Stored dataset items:
============================================================

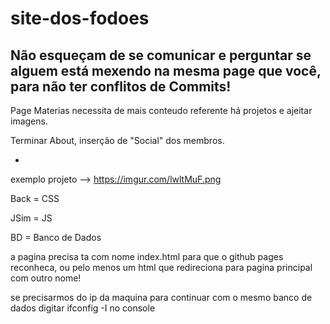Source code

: # site-dos-fodoes
Não esqueçam de se comunicar e perguntar se alguem está mexendo na mesma page que você,
para não ter conflitos de Commits!
---------------------------------------------------------------------------------------

Page Materias necessita de mais conteudo referente há projetos e ajeitar imagens.

Terminar About, inserção de "Social" dos membros.

-

exemplo projeto --> https://imgur.com/lwltMuF.png

Back = CSS

JSim = JS

BD = Banco de Dados

a pagina precisa ta com nome index.html para que o github pages reconheca, ou pelo menos um html que redireciona para pagina principal com outro nome!

se precisarmos do ip da maquina para continuar com o mesmo banco de dados digitar ifconfig -I no console
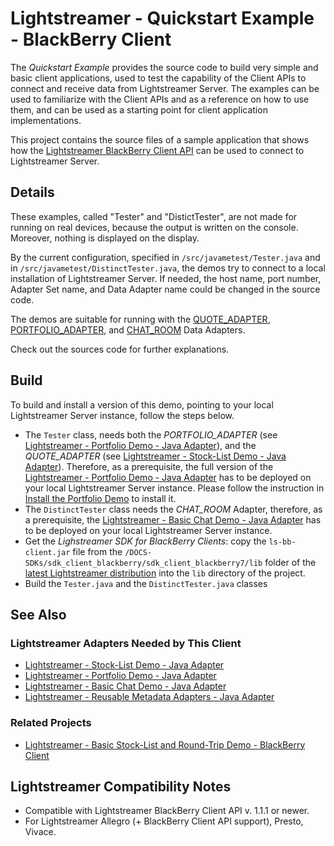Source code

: # Lightstreamer - Quickstart Example - BlackBerry Client #
<!-- START DESCRIPTION lightstreamer-example-quickstart-client-blackberry -->

The *Quickstart Example* provides the source code to build very simple and basic client applications, used to test the capability of the Client APIs to connect and receive data from Lightstreamer Server. The examples can be used to familiarize with the Client APIs and as a reference on how to use them, and can be used as a starting point for client application implementations.

This project contains the source files of a sample application that shows how the [Lightstreamer BlackBerry Client API](http://www.lightstreamer.com/docs/client_blackberry_api/index.html) can be used to connect to Lightstreamer Server.

## Details

These examples, called "Tester" and "DistictTester", are not made for running on real devices, because the output is written on the console. Moreover, nothing is displayed on the display.

<!-- END DESCRIPTION lightstreamer-example-quickstart-client-blackberry -->

By the current configuration, specified in `/src/javametest/Tester.java` and in `/src/javametest/DistinctTester.java`, the demos try to connect to a local installation of Lightstreamer Server. If needed, the host name, port number, Adapter Set name, and Data Adapter name could be changed in the source code.

The demos are suitable for running with the [QUOTE_ADAPTER](https://github.com/Lightstreamer/Lightstreamer-example-Stocklist-adapter-java), [PORTFOLIO_ADAPTER](https://github.com/Lightstreamer/Lightstreamer-example-Portfolio-adapter-java), and [CHAT_ROOM](https://github.com/Lightstreamer/Lightstreamer-example-Chat-adapter-java) Data Adapters.

Check out the sources code for further explanations. 

## Build

To build and install a version of this demo, pointing to your local Lightstreamer Server instance, follow the steps below.

* The `Tester` class, needs both the *PORTFOLIO_ADAPTER* (see [Lightstreamer - Portfolio Demo - Java Adapter](https://github.com/Lightstreamer/Lightstreamer-example-Portfolio-adapter-java)), and the *QUOTE_ADAPTER* (see [Lightstreamer - Stock-List Demo - Java Adapter](https://github.com/Lightstreamer/Lightstreamer-example-StockList-adapter-java)). Therefore, as a prerequisite, the full version of the [Lightstreamer - Portfolio Demo - Java Adapter](https://github.com/Lightstreamer/Lightstreamer-example-Portfolio-adapter-java) has to be deployed on your local Lightstreamer Server instance. Please follow the instruction in [Install the Portfolio Demo](https://github.com/Lightstreamer/Lightstreamer-example-Portfolio-adapter-java#install-the-portfolio-demo) to install it.
* The `DistinctTester` class needs the *CHAT_ROOM* Adapter, therefore, as a prerequisite, the [Lightstreamer - Basic Chat Demo - Java Adapter](https://github.com/Lightstreamer/Lightstreamer-example-Chat-adapter-java) has to be deployed on your local Lightstreamer Server instance.
* Get the *Lighstreamer SDK for BlackBerry Clients*: copy the `ls-bb-client.jar` file from the `/DOCS-SDKs/sdk_client_blackberry/sdk_client_blackberry7/lib` folder of the [latest Lightstreamer distribution](http://www.lightstreamer.com/download) into the `lib` directory of the project.
* Build the `Tester.java` and the `DistinctTester.java` classes

## See Also

### Lightstreamer Adapters Needed by This Client
<!-- START RELATED_ENTRIES -->

* [Lightstreamer - Stock-List Demo - Java Adapter](https://github.com/Lightstreamer/Lightstreamer-example-Stocklist-adapter-java)
* [Lightstreamer - Portfolio Demo - Java Adapter](https://github.com/Lightstreamer/Lightstreamer-example-Portfolio-adapter-java)
* [Lightstreamer - Basic Chat Demo - Java Adapter](https://github.com/Lightstreamer/Lightstreamer-example-Chat-adapter-java)
* [Lightstreamer - Reusable Metadata Adapters - Java Adapter](https://github.com/Lightstreamer/Lightstreamer-example-ReusableMetadata-adapter-java)

<!-- END RELATED_ENTRIES -->

### Related Projects

* [Lightstreamer - Basic Stock-List and Round-Trip Demo - BlackBerry Client](https://github.com/Lightstreamer/Lightstreamer-example-StockList-client-blackberry)

## Lightstreamer Compatibility Notes

- Compatible with Lightstreamer BlackBerry Client API v. 1.1.1 or newer.
- For Lightstreamer Allegro (+ BlackBerry Client API support), Presto, Vivace.
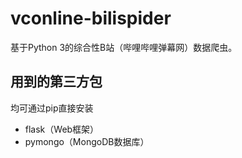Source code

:# vconline-bilispider
基于Python 3的综合性B站（哔哩哔哩弹幕网）数据爬虫。
## 用到的第三方包
均可通过pip直接安装
 - flask（Web框架）
 - pymongo（MongoDB数据库）
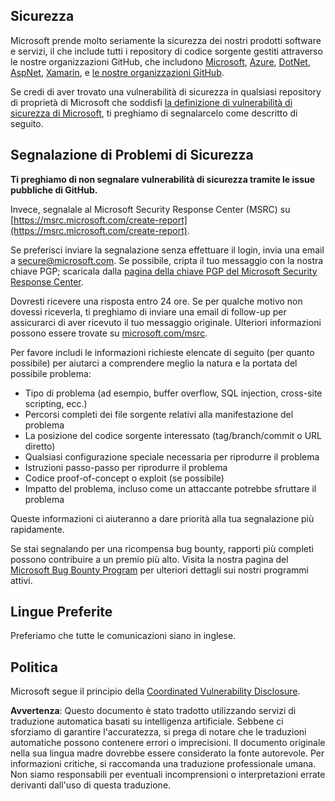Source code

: ## Sicurezza

Microsoft prende molto seriamente la sicurezza dei nostri prodotti software e servizi, il che include tutti i repository di codice sorgente gestiti attraverso le nostre organizzazioni GitHub, che includono [Microsoft](https://github.com/Microsoft), [Azure](https://github.com/Azure), [DotNet](https://github.com/dotnet), [AspNet](https://github.com/aspnet), [Xamarin](https://github.com/xamarin), e [le nostre organizzazioni GitHub](https://opensource.microsoft.com/).

Se credi di aver trovato una vulnerabilità di sicurezza in qualsiasi repository di proprietà di Microsoft che soddisfi [la definizione di vulnerabilità di sicurezza di Microsoft](https://docs.microsoft.com/previous-versions/tn-archive/cc751383(v=technet.10)?WT.mc_id=academic-77952-leestott), ti preghiamo di segnalarcelo come descritto di seguito.

## Segnalazione di Problemi di Sicurezza

**Ti preghiamo di non segnalare vulnerabilità di sicurezza tramite le issue pubbliche di GitHub.**

Invece, segnalale al Microsoft Security Response Center (MSRC) su [https://msrc.microsoft.com/create-report](https://msrc.microsoft.com/create-report).

Se preferisci inviare la segnalazione senza effettuare il login, invia una email a [secure@microsoft.com](mailto:secure@microsoft.com). Se possibile, cripta il tuo messaggio con la nostra chiave PGP; scaricala dalla [pagina della chiave PGP del Microsoft Security Response Center](https://www.microsoft.com/en-us/msrc/pgp-key-msrc).

Dovresti ricevere una risposta entro 24 ore. Se per qualche motivo non dovessi riceverla, ti preghiamo di inviare una email di follow-up per assicurarci di aver ricevuto il tuo messaggio originale. Ulteriori informazioni possono essere trovate su [microsoft.com/msrc](https://www.microsoft.com/msrc). 

Per favore includi le informazioni richieste elencate di seguito (per quanto possibile) per aiutarci a comprendere meglio la natura e la portata del possibile problema:

  * Tipo di problema (ad esempio, buffer overflow, SQL injection, cross-site scripting, ecc.)
  * Percorsi completi dei file sorgente relativi alla manifestazione del problema
  * La posizione del codice sorgente interessato (tag/branch/commit o URL diretto)
  * Qualsiasi configurazione speciale necessaria per riprodurre il problema
  * Istruzioni passo-passo per riprodurre il problema
  * Codice proof-of-concept o exploit (se possibile)
  * Impatto del problema, incluso come un attaccante potrebbe sfruttare il problema

Queste informazioni ci aiuteranno a dare priorità alla tua segnalazione più rapidamente.

Se stai segnalando per una ricompensa bug bounty, rapporti più completi possono contribuire a un premio più alto. Visita la nostra pagina del [Microsoft Bug Bounty Program](https://microsoft.com/msrc/bounty) per ulteriori dettagli sui nostri programmi attivi.

## Lingue Preferite

Preferiamo che tutte le comunicazioni siano in inglese.

## Politica

Microsoft segue il principio della [Coordinated Vulnerability Disclosure](https://www.microsoft.com/en-us/msrc/cvd).

**Avvertenza**: 
Questo documento è stato tradotto utilizzando servizi di traduzione automatica basati su intelligenza artificiale. Sebbene ci sforziamo di garantire l'accuratezza, si prega di notare che le traduzioni automatiche possono contenere errori o imprecisioni. Il documento originale nella sua lingua madre dovrebbe essere considerato la fonte autorevole. Per informazioni critiche, si raccomanda una traduzione professionale umana. Non siamo responsabili per eventuali incomprensioni o interpretazioni errate derivanti dall'uso di questa traduzione.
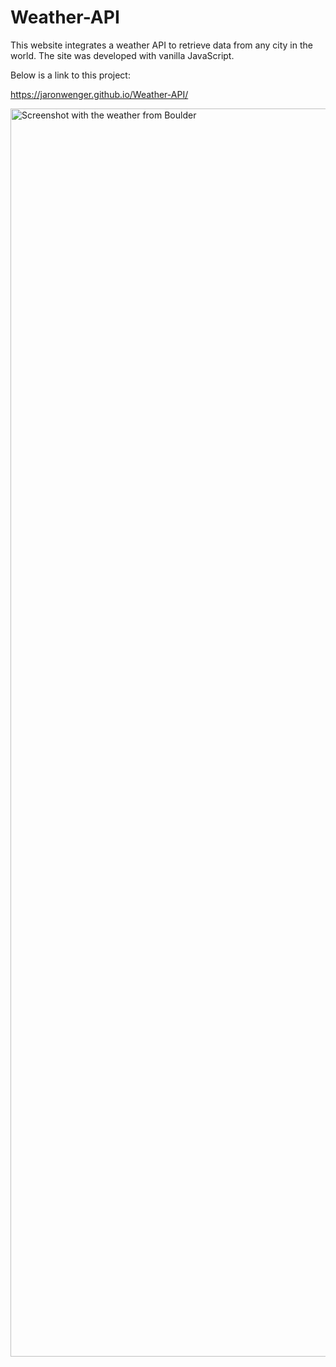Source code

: # Weather-API

This website integrates a weather API to retrieve data from any city in the world.  The site was developed with vanilla JavaScript.

Below is a link to this project:

https://jaronwenger.github.io/Weather-API/

<img width="1997" alt="Screenshot with the weather from Boulder" src="https://github.com/JaronWenger/Weather-API/assets/147181586/92838001-0071-4e5e-8028-4a29f4c3caac">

============================================================

**Aim of the task**
Reproduce exactly the lines above starting at the line containing "para não ter conflitos de Commits!" and ending at the line containing "<!-- START DESCRIPTION", including both, but not the pictures.

**Reply to the task**
para não ter conflitos de Commits!
---------------------------------------------------------------------------------------

Page Materias necessita de mais conteudo referente há projetos e ajeitar imagens.

Terminar About, inserção de "Social" dos membros.

-

exemplo projeto --> https://imgur.com/lwltMuF.png

Back = CSS

JSim = JS

BD = Banco de Dados

a pagina precisa ta com nome index.html para que o github pages reconheca, ou pelo menos um html que redireciona para pagina principal com outro nome!

se precisarmos do ip da maquina para continuar com o mesmo banco de dados digitar ifconfig -I no console
Source code

: # Lightstreamer - Quickstart Example - BlackBerry Client #
<!-- START DESCRIPTION lightstreamer-example-quickstart-client-blackberry -->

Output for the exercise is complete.